Los pueblos indígenas sabemos que la Tierra es “Sagrada”, por lo que todo lo que se le hace a ella nos lo hacemos a nosotros mismos (…) por eso (…) decimos también: Quienes tenemos más legitimidad para proteger a la naturaleza somos los propios pueblos indígenas del mundo. Llevamos milenios compartiendo nuestra vida con ella, porque somos parte de la Tierra. No solo protegemos los árboles sino también las fuerzas del universo y de la Tierra que permiten la vida. Nosotros no creemos que se pueda separar la montaña de los árboles ni tampoco los espíritus de nuestros antepasados sobre nuestra vida presente. (210-211).

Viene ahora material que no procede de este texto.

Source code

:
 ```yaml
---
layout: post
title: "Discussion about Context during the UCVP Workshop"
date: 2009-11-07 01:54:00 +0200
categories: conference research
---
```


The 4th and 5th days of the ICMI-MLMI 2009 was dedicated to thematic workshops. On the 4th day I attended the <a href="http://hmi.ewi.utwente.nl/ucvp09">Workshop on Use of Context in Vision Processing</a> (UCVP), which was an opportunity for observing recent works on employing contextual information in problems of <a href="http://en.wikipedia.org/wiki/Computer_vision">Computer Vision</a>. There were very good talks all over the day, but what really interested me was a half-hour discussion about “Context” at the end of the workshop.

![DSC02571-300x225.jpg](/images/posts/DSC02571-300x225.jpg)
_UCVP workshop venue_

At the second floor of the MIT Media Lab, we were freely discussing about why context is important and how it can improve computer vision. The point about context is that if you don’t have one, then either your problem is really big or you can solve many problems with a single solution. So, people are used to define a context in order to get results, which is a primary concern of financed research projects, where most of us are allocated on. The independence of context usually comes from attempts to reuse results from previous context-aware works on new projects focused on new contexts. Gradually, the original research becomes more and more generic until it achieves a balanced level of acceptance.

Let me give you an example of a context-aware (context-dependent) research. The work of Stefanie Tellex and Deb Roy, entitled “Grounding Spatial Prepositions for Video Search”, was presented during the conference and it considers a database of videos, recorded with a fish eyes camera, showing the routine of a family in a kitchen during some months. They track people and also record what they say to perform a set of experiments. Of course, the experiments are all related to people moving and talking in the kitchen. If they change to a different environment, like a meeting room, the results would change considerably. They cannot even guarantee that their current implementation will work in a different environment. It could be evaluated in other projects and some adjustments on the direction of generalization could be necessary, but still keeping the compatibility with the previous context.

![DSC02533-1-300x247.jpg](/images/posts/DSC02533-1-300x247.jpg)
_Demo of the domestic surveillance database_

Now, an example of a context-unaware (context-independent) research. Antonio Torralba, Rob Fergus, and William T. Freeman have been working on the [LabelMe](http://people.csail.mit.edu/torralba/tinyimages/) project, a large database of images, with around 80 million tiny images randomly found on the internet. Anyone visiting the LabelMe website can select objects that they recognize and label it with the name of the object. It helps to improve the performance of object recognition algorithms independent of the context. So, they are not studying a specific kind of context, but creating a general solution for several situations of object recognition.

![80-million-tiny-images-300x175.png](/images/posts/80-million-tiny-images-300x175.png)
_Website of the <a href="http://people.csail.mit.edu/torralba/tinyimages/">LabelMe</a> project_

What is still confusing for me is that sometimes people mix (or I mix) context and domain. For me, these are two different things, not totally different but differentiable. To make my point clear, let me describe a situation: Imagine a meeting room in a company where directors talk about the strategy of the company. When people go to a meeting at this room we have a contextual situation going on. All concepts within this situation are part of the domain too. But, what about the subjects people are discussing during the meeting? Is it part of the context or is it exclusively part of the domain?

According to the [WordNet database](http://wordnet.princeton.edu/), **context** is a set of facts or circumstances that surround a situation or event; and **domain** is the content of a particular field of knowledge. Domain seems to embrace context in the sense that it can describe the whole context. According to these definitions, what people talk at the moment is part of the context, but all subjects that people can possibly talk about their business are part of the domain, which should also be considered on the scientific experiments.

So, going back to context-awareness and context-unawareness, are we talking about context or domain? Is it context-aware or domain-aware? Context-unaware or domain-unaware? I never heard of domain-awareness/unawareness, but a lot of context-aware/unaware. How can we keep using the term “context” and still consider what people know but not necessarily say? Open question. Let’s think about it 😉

Por otra parte, desde los movimientos contraculturales, se trata de una visión que se liga con la utopía alterglobalizadora o altermundialista, la que se presenta como alternativa al pensamiento único y a la antiutopía de la universalización capitalista, hoy hegemónica desde fines del siglo xx. Hechos significativos, en este contexto, son: la lucha de los seringueiros de Brasil, después del asesinato de Chico Mendes en 1988; la manifestación popular que hizo fracasar la reunión de la Organización Mundial de Comercio en Seattle en 1999; el primer Foro Social, en 2001, en Porto Alegre; entre otros. Todos bajo el lema de “otro mundo es posible” y sustentados en una diversidad cultural, social, política, religiosa, étnica, laboral, etc., que, lejos de ser paralizantes, es fuente de innovación en todos los niveles:

La utopía alterglobalizadora de otro mundo posible no es uniforme sino plural en un doble sentido: en cuanto engloba varios mundos posibles, y en cuanto reconoce y mantiene las diferencias y las divergencias en una atmósfera de respeto e inclusión (…) Está comprometida con la tarea de salvar la biodiversidad, la cosmodiversidad, la eticodiversidad, la etnodiversidad, la multirreligiosidad, y propone un mundo plural de universos solidarios, es decir, descentralizados, pero conviviente. (Tamayo, 141-142).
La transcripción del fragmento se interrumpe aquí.